SaferSkills installs into GitHub Copilot by writing under ~/.github/copilot/, which is both the load path and the config location in the agent manifest. The saferskills install command detects Copilot automatically, shows the capability’s trust score and five-axis breakdown, discloses that it is writing to Copilot, and gates on the aggregate score before anything lands on disk. You can also install by hand from the public catalog.

Where does GitHub Copilot load installed capabilities from?

Section titled “Where does GitHub Copilot load installed capabilities from?”

GitHub Copilot loads from ~/.github/copilot/, and the same directory is the config location SaferSkills records against. SaferSkills writes a capability into that path on install and reverses exactly what it wrote on uninstall.

SettingValue
Install path~/.github/copilot/
Config file~/.github/copilot/

This path is the agent manifest SaferSkills ships with. SaferSkills only manages the capabilities it placed there — it does not modify the rest of your Copilot configuration.

Run install with the catalog name. The CLI resolves the name to a catalog item, prints a digest, discloses that it is writing to Copilot, and then applies the install score gate.

Terminal window
npx saferskills install mcp-server-github

Before any file is written, the CLI shows the aggregate score and the five sub-scores (Security, Supply Chain, Maintenance, Transparency, Community). The gate is the aggregate: below the minimum (default 90, set with SAFERSKILLS_MIN_SCORE) it warns and confirms; a red-tier item (score under 40) requires typing its name. --yes confirms a below-threshold install; --force bypasses only the red-tier name prompt. See install and the global flags.

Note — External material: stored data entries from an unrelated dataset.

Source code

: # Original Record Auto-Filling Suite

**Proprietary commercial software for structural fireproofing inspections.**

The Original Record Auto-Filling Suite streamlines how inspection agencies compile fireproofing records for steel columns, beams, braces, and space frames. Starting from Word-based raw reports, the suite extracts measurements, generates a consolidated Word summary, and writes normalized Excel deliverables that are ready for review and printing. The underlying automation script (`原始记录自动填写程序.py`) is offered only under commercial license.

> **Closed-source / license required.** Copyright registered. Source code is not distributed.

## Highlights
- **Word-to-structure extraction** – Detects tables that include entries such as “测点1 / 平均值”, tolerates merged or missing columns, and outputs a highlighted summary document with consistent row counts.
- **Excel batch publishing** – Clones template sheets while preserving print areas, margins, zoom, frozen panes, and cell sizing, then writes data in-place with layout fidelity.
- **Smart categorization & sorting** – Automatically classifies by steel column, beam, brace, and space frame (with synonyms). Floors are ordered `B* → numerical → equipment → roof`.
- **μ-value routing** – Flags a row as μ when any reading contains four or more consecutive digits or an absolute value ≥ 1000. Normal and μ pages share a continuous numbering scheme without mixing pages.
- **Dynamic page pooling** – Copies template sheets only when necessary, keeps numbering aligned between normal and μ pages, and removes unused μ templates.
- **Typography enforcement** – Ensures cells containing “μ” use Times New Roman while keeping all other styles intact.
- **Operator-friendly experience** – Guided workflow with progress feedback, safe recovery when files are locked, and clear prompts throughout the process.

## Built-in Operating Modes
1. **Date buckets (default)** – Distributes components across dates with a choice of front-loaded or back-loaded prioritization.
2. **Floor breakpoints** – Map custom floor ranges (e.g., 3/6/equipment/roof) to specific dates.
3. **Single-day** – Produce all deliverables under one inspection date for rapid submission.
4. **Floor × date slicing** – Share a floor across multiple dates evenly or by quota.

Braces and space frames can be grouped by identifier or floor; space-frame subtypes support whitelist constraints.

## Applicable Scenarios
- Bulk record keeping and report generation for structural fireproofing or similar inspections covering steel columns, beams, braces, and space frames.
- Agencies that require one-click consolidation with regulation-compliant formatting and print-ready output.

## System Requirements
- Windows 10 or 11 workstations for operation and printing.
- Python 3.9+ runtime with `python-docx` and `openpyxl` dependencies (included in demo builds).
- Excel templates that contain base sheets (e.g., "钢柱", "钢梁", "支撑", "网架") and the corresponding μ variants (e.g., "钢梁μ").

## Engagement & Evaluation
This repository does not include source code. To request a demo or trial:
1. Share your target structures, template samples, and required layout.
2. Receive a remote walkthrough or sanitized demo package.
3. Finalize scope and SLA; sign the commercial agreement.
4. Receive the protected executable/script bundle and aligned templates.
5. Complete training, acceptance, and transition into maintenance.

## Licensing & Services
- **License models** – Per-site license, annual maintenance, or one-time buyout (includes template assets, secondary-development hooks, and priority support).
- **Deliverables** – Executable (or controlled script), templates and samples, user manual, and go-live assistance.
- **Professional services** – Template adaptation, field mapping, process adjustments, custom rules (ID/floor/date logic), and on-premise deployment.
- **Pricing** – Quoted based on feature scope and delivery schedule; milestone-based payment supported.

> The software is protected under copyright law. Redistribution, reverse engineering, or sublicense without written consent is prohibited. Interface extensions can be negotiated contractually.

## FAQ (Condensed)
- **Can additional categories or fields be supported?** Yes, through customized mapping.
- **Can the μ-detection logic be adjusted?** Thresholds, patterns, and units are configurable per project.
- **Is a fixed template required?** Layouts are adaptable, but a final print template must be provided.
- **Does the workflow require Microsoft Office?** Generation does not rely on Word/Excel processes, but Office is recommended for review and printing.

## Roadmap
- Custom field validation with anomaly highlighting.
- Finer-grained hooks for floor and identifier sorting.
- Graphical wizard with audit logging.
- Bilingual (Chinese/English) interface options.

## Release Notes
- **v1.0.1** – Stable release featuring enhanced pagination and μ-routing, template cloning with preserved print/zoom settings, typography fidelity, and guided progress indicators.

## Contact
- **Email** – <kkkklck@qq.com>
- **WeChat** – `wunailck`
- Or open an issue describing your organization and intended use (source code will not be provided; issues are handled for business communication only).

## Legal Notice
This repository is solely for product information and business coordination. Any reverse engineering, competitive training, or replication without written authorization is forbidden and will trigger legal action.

Inspect first with info (alias check):

Terminal window
npx saferskills info mcp-server-github

uninstall reverses exactly what the CLI wrote under ~/.github/copilot/:

Terminal window
npx saferskills uninstall mcp-server-github

Yes. Find the capability in the catalog, open its public report at saferskills.ai/items/<slug>, read the score and findings, then place the files under ~/.github/copilot/ per the author’s instructions. A manual install skips the score gate and the write-disclosure, so read the report — every rule that fired, with a quotable line of evidence — before you copy anything.

What should I know about the trust boundary?

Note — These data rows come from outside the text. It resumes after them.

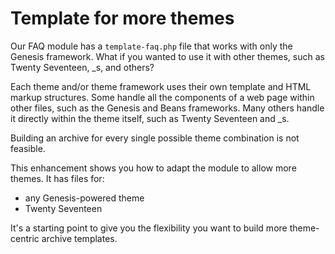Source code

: # Template for more themes

Our FAQ module has a `template-faq.php` file that works with only the Genesis framework.  What if you wanted to use it with other themes, such as Twenty Seventeen, _s, and others?

Each theme and/or theme framework uses their own template and HTML markup structures.  Some handle all the components of a web page within other files, such as the Genesis and Beans frameworks.  Many others handle it directly within the theme itself, such as Twenty Seventeen and _s.

Building an archive for every single possible theme combination is not feasible. 

This enhancement shows you how to adapt the module to allow more themes.  It has files for:

- any Genesis-powered theme
- Twenty Seventeen

It's a starting point to give you the flexibility you want to build more theme-centric archive templates.
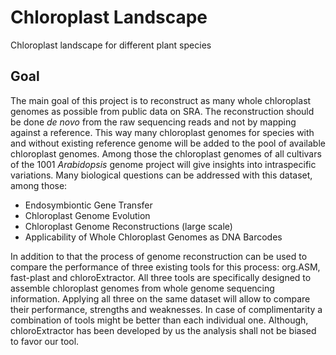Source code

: # Chloroplast Landscape
Chloroplast landscape for different plant species

## Goal
The main goal of this project is to reconstruct as many whole chloroplast genomes as possible from public data on SRA.
The reconstruction should be done *de novo* from the raw sequencing reads and not by mapping against a reference.
This way many chloroplast genomes for species with and without existing reference genome will be added to the pool of available chloroplast genomes.
Among those the chloroplast genomes of all cultivars of the 1001 *Arabidopsis* genome project will give insights into intraspecific variations.
Many biological questions can be addressed with this dataset, among those:
 - Endosymbiontic Gene Transfer
 - Chloroplast Genome Evolution
 - Chloroplast Genome Reconstructions (large scale)
 - Applicability of Whole Chloroplast Genomes as DNA Barcodes

In addition to that the process of genome reconstruction can be used to compare the performance of three existing tools for this process: org.ASM, fast-plast and chloroExtractor.
All three tools are specifically designed to assemble chloroplast genomes from whole genome sequencing information.
Applying all three on the same dataset will allow to compare their performance, strengths and weaknesses.
In case of complimentarity a combination of tools might be better than each individual one.
Although, chloroExtractor has been developed by us the analysis shall not be biased to favor our tool.
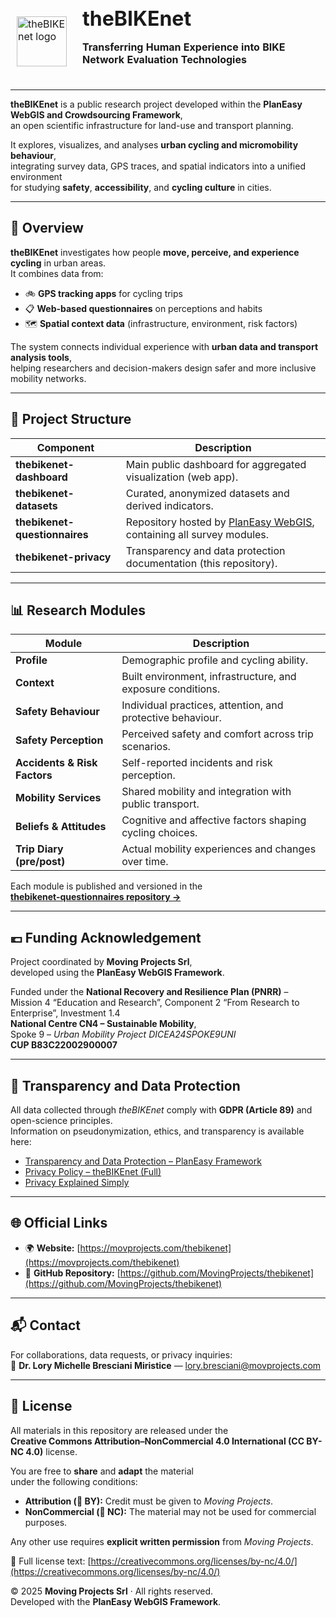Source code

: <div align="left">
<br/>
  <table border="0" cellpadding="0" cellspacing="0" style="border:1px solid transparent;">
    <tr style="border:1px solid transparent;">
      <td style="border:1px solid transparent; vertical-align: middle; padding-right: 16px;">
        <img src="https://github.com/MovingProjects/thebikenet/blob/main/docs/assets/theBIKEnet_logo.png" width="80" alt="theBIKEnet logo">
      </td>
      <td style="border:1px solid transparent; vertical-align: middle;">
        <h1 style="margin: 0; padding: 0;">theBIKEnet</h1>
        <p><strong>Transferring Human Experience into BIKE Network Evaluation Technologies</strong></p>
      </td>
    </tr>
  </table>
</div>

---

**theBIKEnet** is a public research project developed within the **PlanEasy WebGIS and Crowdsourcing Framework**,  
an open scientific infrastructure for land-use and transport planning.  

It explores, visualizes, and analyses **urban cycling and micromobility behaviour**,  
integrating survey data, GPS traces, and spatial indicators into a unified environment  
for studying **safety**, **accessibility**, and **cycling culture** in cities.

---

## 🧭 Overview

**theBIKEnet** investigates how people **move, perceive, and experience cycling** in urban areas.  
It combines data from:

- 🚲 **GPS tracking apps** for cycling trips  
- 📋 **Web-based questionnaires** on perceptions and habits  
- 🗺️ **Spatial context data** (infrastructure, environment, risk factors)  

The system connects individual experience with **urban data and transport analysis tools**,  
helping researchers and decision-makers design safer and more inclusive mobility networks.

---

## 🧩 Project Structure

| Component | Description |
|------------|--------------|
| **thebikenet-dashboard** | Main public dashboard for aggregated visualization (web app). |
| **thebikenet-datasets** | Curated, anonymized datasets and derived indicators. |
| **thebikenet-questionnaires** | Repository hosted by [PlanEasy WebGIS](https://github.com/planeasy-webgis/planeasy-crowdsourcing-framework/tree/main/questionnaires/theBIKEnet), containing all survey modules. |
| **thebikenet-privacy** | Transparency and data protection documentation (this repository). |

---

## 📊 Research Modules

| Module | Description |
|---------|--------------|
| **Profile** | Demographic profile and cycling ability. |
| **Context** | Built environment, infrastructure, and exposure conditions. |
| **Safety Behaviour** | Individual practices, attention, and protective behaviour. |
| **Safety Perception** | Perceived safety and comfort across trip scenarios. |
| **Accidents & Risk Factors** | Self-reported incidents and risk perception. |
| **Mobility Services** | Shared mobility and integration with public transport. |
| **Beliefs & Attitudes** | Cognitive and affective factors shaping cycling choices. |
| **Trip Diary (pre/post)** | Actual mobility experiences and changes over time. |

Each module is published and versioned in the  
[**thebikenet-questionnaires repository →**](https://github.com/planeasy-webgis/planeasy-crowdsourcing-framework/tree/main/questionnaires/theBIKEnet)

---

## 💶 Funding Acknowledgement

Project coordinated by **Moving Projects Srl**,  
developed using the **PlanEasy WebGIS Framework**.  

Funded under the **National Recovery and Resilience Plan (PNRR)** –  
Mission 4 “Education and Research”, Component 2 “From Research to Enterprise”, Investment 1.4  
**National Centre CN4 – Sustainable Mobility**,  
Spoke 9 – *Urban Mobility Project DICEA24SPOKE9UNI*  
**CUP B83C22002900007**

---

## 🔐 Transparency and Data Protection

All data collected through *theBIKEnet* comply with **GDPR (Article 89)** and open-science principles.  
Information on pseudonymization, ethics, and transparency is available here:

- [Transparency and Data Protection – PlanEasy Framework](https://planeasy-webgis.github.io/planeasy-crowdsourcing-framework/docs/transparency.html)  
- [Privacy Policy – theBIKEnet (Full)](https://movingprojects.github.io/thebikenet/docs/privacy.html)  
- [Privacy Explained Simply](https://movingprojects.github.io/thebikenet/docs/privacy-simple.html)

---

## 🌐 Official Links

- 🌍 **Website:** [https://movprojects.com/thebikenet](https://movprojects.com/thebikenet)  
- 💾 **GitHub Repository:** [https://github.com/MovingProjects/thebikenet](https://github.com/MovingProjects/thebikenet)

---

## 📬 Contact

For collaborations, data requests, or privacy inquiries:  
📧 **Dr. Lory Michelle Bresciani Miristice** — [lory.bresciani@movprojects.com](mailto:lory.bresciani@movprojects.com)

---

## 🔖 License

All materials in this repository are released under the  
**Creative Commons Attribution–NonCommercial 4.0 International (CC BY-NC 4.0)** license.

You are free to **share** and **adapt** the material  
under the following conditions:

- **Attribution (📘 BY):** Credit must be given to *Moving Projects*.  
- **NonCommercial (💼 NC):** The material may not be used for commercial purposes.  

Any other use requires **explicit written permission** from *Moving Projects*.

📄 Full license text: [https://creativecommons.org/licenses/by-nc/4.0/](https://creativecommons.org/licenses/by-nc/4.0/)

© 2025 **Moving Projects Srl** · All rights reserved.  
Developed with the **PlanEasy WebGIS Framework**.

Section titled “What should I know about the trust boundary?”

A capability under ~/.github/copilot/ is content the model reads, which makes it an indirect prompt injection surface: the body is exactly the untrusted external content OWASP ranks as the top LLM risk (LLM01:2025). SaferSkills scans for that class — invisible Unicode tag-channel injection, fenced run-this imperatives, role-override jailbreaks — and reports each as a rule_id with the matched evidence.

A few boundary facts:

  • Auto-load behavior is Copilot’s. When and how Copilot loads what lives in ~/.github/copilot/ is determined by Copilot, not SaferSkills. Treat anything in that directory as live context the model can act on.
  • No execution at scan time. SaferSkills parses a capability as data — it never imports, evaluates, or runs the artifact it scans.
  • Determinism. Each verdict stamps rubric_version, engine_version, and the scanned commit SHA, so identical bytes always score the same. No LLM sits in the verdict path. See how scoring works.
  • Re-check over time. A rug-pull — content-hash drift between scans — is a tracked supply-chain signal; update re-verifies installed scores.

If you maintain a capability and a finding is wrong, the right of reply lets you prove ownership and post a public response that triggers a re-scan.